Phase 5: DeepQ with Segmentation
Introduction
This experimentation discussed in the preceding phases led us to a solution that can finish the first level of Sonic and generalizes fairly well to unseen environments. This solution involves generating a synthetic dataset of images from the game to train a DeepLab V3 semantic segmentation model. We then apply this trained model to the Sonic emulator as a preprocessing step to feed segmented images into a Deep Q Learning Agent. The Deep Q Learning Agent was then on several levels of Sonic to develop the optimal policy of state-action pairs to support generalization on unseen environments.
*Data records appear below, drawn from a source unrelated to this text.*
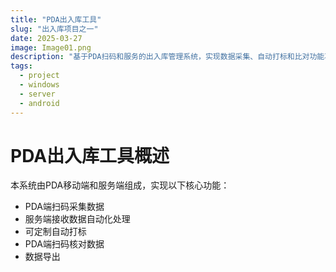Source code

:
 ```yaml
---
title: "PDA出入库工具"
slug: "出入库项目之一" 
date: 2025-03-27
image: Image01.png
description: "基于PDA扫码和服务的出入库管理系统，实现数据采集、自动打标和比对功能项目之一"
tags:
  - project
  - windows
  - server
  - android
---
```


# PDA出入库工具概述

本系统由PDA移动端和服务端组成，实现以下核心功能：

- PDA端扫码采集数据
- 服务端接收数据自动化处理
- 可定制自动打标
- PDA端扫码核对数据
- 数据导出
DeepQ with Image Segmentation
Once the Image Segmentation Model is trained, it is added to the beginning of the DeepQ Model. During inference, the game image is passed through the Image Segmentation Model which classifies each pixel and outputs the segmented image. The output image has the same width and height as the input image put only has 1 channel. This channel contains the classifications of each pixel. This image is easier to make decisions on because the image is simplified into what each pixel is. Redundant and noisy pixels are cleaned up so that DeepQ only needs to see what's relevant for making decisions. But this only mitigates the “Curse of Dimensionality” slightly. The segmented image is still large and therefore requires a smaller but still large DeepQ model to extract meaningful information necessary for decision making. The real benefit of image segmentation is that the image can be made smaller without losing significant information. Most adjacent pixels are the same anyway, so shrinking the image will result in an image very similar to the original. This results in a smaller DeepQ model with fewer nodes and fewer layers. This smaller DeepQ model can be trained many times faster without reducing the total model's overall potential.